Client | Behaviour |
---|---|
API | The Final API post explains how to run a Local API Setup |
SPA | The Final SPA post explains how to point to a Local API |
To run these components, ensure that you have added the following entries to the hosts file on your local computer. In this configuration, the SPA routes API requests via its local backend for frontend:
127.0.0.1 logs.authsamples-dev.com web.authsamples-dev.com api.authsamples-dev.com login.authsamples-dev.com
You can then run a setup, where you run the SPA client and then interactively query the API logs the UI’s session has generated:
Step 7: Deploy the Elastic Stack
Next run the following command to start the Docker deployment. It may take a few minutes for large Elastic Stack Docker containers to download, the first time the deployment is run:
./deployment/docker-local/deploy.sh
A number of actions are then triggered, as indicated by the console output:
Deploying the Elastic Stack ...
[+] Running 4/4
⠿ Network elasticstack_default Created 0.1s
⠿ Container elasticstack-elasticsearch-1 Started 1.3s
⠿ Container elasticstack-filebeat-1 Started 1.2s
⠿ Container elasticstack-kibana-1 Started 1.3s
Waiting for Elasticsearch endpoints to become available ...
Registering the default Kibana user ...
Creating the Elasticsearch schema ...
Creating the Elasticsearch ingestion pipeline ...

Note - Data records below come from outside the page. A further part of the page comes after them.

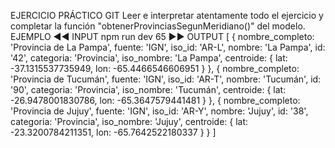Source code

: EJERCICIO PRÁCTICO GIT
Leer e interpretar atentamente todo el ejercicio y completar la función "obtenerProvinciasSegunMeridiano()" del modelo.
EJEMPLO
◄◄ INPUT
npm run dev 65
►► OUTPUT
[ { nombre_completo: 'Provincia de La Pampa', fuente: 'IGN', iso_id: 'AR-L', nombre: 'La Pampa', id: '42', categoria: 'Provincia', iso_nombre: 'La Pampa', centroide: { lat: -37.1315537735949, lon: -65.4466546606951 } }, { nombre_completo: 'Provincia de Tucumán', fuente: 'IGN', iso_id: 'AR-T', nombre: 'Tucumán', id: '90', categoria: 'Provincia', iso_nombre: 'Tucumán', centroide: { lat: -26.9478001830786, lon: -65.3647579441481 } }, { nombre_completo: 'Provincia de Jujuy', fuente: 'IGN', iso_id: 'AR-Y', nombre: 'Jujuy', id: '38', categoria: 'Provincia', iso_nombre: 'Jujuy', centroide: { lat: -23.3200784211351, lon: -65.7642522180337 } } ]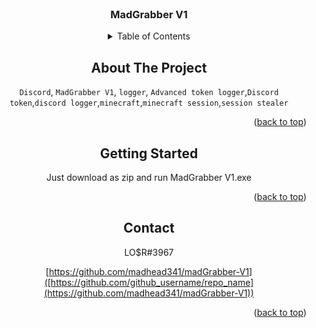 
<br />
<div align="center">
  <a href="https://github.com/madhead341/madGrabber-V1">
  </a>

<h3 align="center">MadGrabber V1</h3>

<!-- TABLE OF CONTENTS -->
<details>
  <summary>Table of Contents</summary>
  <ol>
  <a href="#getting-started">Getting Started</a>
      </ul>
    </li>
    <li><a href="#contact">Contact me!</a></li>
  </ol>
</details>



<!-- ABOUT THE PROJECT -->
## About The Project


`Discord`, `MadGrabber V1`, `logger`, `Advanced token logger`,`Discord token`,`discord logger`,`minecraft`,`minecraft session`,`session stealer`

<p align="right">(<a href="#readme-top">back to top</a>)</p>

<!-- GETTING STARTED -->
## Getting Started

Just download as zip and run MadGrabber V1.exe

<p align="right">(<a href="#readme-top">back to top</a>)</p>

<!-- CONTACT -->
## Contact

LO$R#3967

[https://github.com/madhead341/madGrabber-V1]([https://github.com/github_username/repo_name](https://github.com/madhead341/madGrabber-V1))

<p align="right">(<a href="#readme-top">back to top</a>)</p>
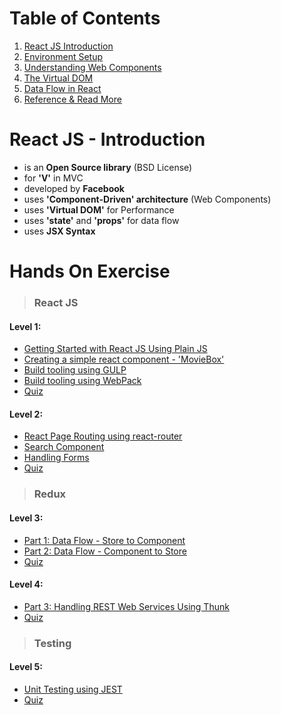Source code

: # Table of Contents

1. [React JS Introduction](#react-js---introduction)
2. [Environment Setup](/environment-setup.md)
3. [Understanding Web Components](/concepts/web-components.md)
4. [The Virtual DOM](/concepts/virtual-dom.md)
5. [Data Flow in React](/concepts/data-flow.md)
6. [Reference & Read More](/concepts/reference.md)

# React JS - Introduction

* is an **Open Source library** \(BSD License\)
* for **'V'** in MVC
* developed by **Facebook**
* uses **'Component-Driven' architecture** \(Web Components\)
* uses **'Virtual DOM'** for Performance
* uses **'state'** and **'props'** for data flow
* uses **JSX Syntax**

# Hands On Exercise

> ### React JS

#### Level 1:

* [Getting Started with React JS Using Plain JS](/exercise/lesson-1.md)
* [Creating a simple react component - 'MovieBox'](/exercise/lesson-2.md)
* [Build tooling using GULP](/exercise/lesson-3.md)
* [Build tooling using WebPack](/exercise/lesson-4.md)
* [Quiz](https://www.classmarker.com/online-test/start/?quiz=eyt587a6720eb100)

#### Level 2:

* [React Page Routing using react-router](lesson-5.md)
* [Search Component](lesson-6.md)
* [Handling Forms](lesson-7.md)
* [Quiz]()

> ### Redux

#### Level 3:

* [Part 1: Data Flow - Store to Component]()
* [Part 2: Data Flow - Component to Store]()
* [Quiz]()

#### Level 4:

* [Part 3: Handling REST Web Services Using Thunk]()
* [Quiz]()

> ### Testing

#### Level 5:

* [Unit Testing using JEST]()
* [Quiz]()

Once the installation is complete, you can verify connectivity to the Elasticsearch REST API with the following HTTP request:
curl -k https://logs.authsamples-dev.com:9200 -u 'elastic:Password1'
This results in Elasticsearch system information being returned:
{
"name" : "elasticsearch-internal.authsamples-dev.com",
"cluster_name" : "docker-cluster",
"cluster_uuid" : "V58E_JA1TSizDU1jaFBJbA",
"version" : {
"number" : "8.7.0",
"build_flavor" : "default",
"build_type" : "docker",
"build_hash" : "8b0b1f23fbebecc3c88e4464319dea8989f374fd",
"build_date" : "2022-07-06T15:15:15.901688194Z",
"build_snapshot" : false,
"lucene_version" : "9.5.0",
"minimum_wire_compatibility_version" : "7.17.0",
"minimum_index_compatibility_version" : "7.0.0"
},
"tagline" : "You Know, for Search"
}
Later, when you are finished with testing, free up all Docker resources with the following command:
./deployment/docker-local/teardown.sh
Step 8. Access Log Query Tools
Next sign in to Kibana with credentials elastic / Password1. There are various tools for working with logs, though I consider the following URL to be the most important:
The Dev Tools allow you to access API log documents and fields without restriction, unlike many other logging solutions. Each API log entry will be available in a record of the following form:
Step 9: Understand the API Logs Index
Each log entry will be received as a JSON document within an apilogs index. Queries are typically made against top level fields. Meanwhile, JSON objects in logs, such as those used to represent errors, maintain their structure:
{
"hostName": "MACSTATION.local",
"apiName": "SampleApi",
"utcTime": "2022-07-24T14:13:20.647Z",
"millisecondsTaken": 7,
"errorCode": "exception_simulation",
"errorData": {
"serviceError": {
"stack": [
"com.mycompany.sample.plumbing.errors.ErrorFactory.createServerError(ErrorFactory.java:20)",
"com.mycompany.sample.plumbing.interceptors.CustomHeaderInterceptor.preHandle(CustomHeaderInterceptor.java:35)",
"org.springframework.web.servlet.HandlerExecutionChain.applyPreHandle(HandlerExecutionChain.java:148)",
"org.springframework.web.servlet.DispatcherServlet.doDispatch(DispatcherServlet.java:1062)"],
"errorCode": "exception_simulation"
},
"clientError": {
"area": "SampleApi",
"code": "exception_simulation",
"utcTime": "2022-07-16T08:06:00.268106Z",
"id": 32802,
"message": "An exception was simulated in the API"
},
"statusCode": 500
},
"path": "/investments/companies",
"correlationId": "fc081b42-2be0-454e-bdf6-f5df444b7b50",
"id": "14ca7188-a4cb-4df5-9bb7-5f829d97b338",
"errorId": 32802,
"clientApplicationName": "LoadTest",
"method": "GET",
"operationName": "getCompanyList",
"sessionId": "9553ffcb-f295-41e5-8b6e-5f9e068c7e2f",
"userId": "a6b404b1-98af-41a2-8e7f-e4061dc0bf86",
"@timestamp": "2022-07-16T08:06:00.262Z",
"millisecondsThreshold": 500,
"statusCode": 500
}
The deployment script defines types for fields received within the apilogs index, to ensure that we can dictate data types, rather than Elasticsearch guessing them based on data received:
"index_patterns": ["apilogs*"],
"mappings":
{
"properties":
{
"id":
{
"type": "keyword"
},
"utcTime":
{
"type": "date"
},
"apiName":
{
"type": "keyword"
},
"operationName":
{
"type": "keyword"
},
"hostName":
{
"type": "keyword"
},
"method":
{
"type": "keyword"
},
"path":
{
"type": "keyword"
},
"resourceId":
{
"type": "keyword"
}
}
The Filebeat configuration ensures that there is a separate index per day. This makes it easy to remove old indexes containing log data after a desired time to live.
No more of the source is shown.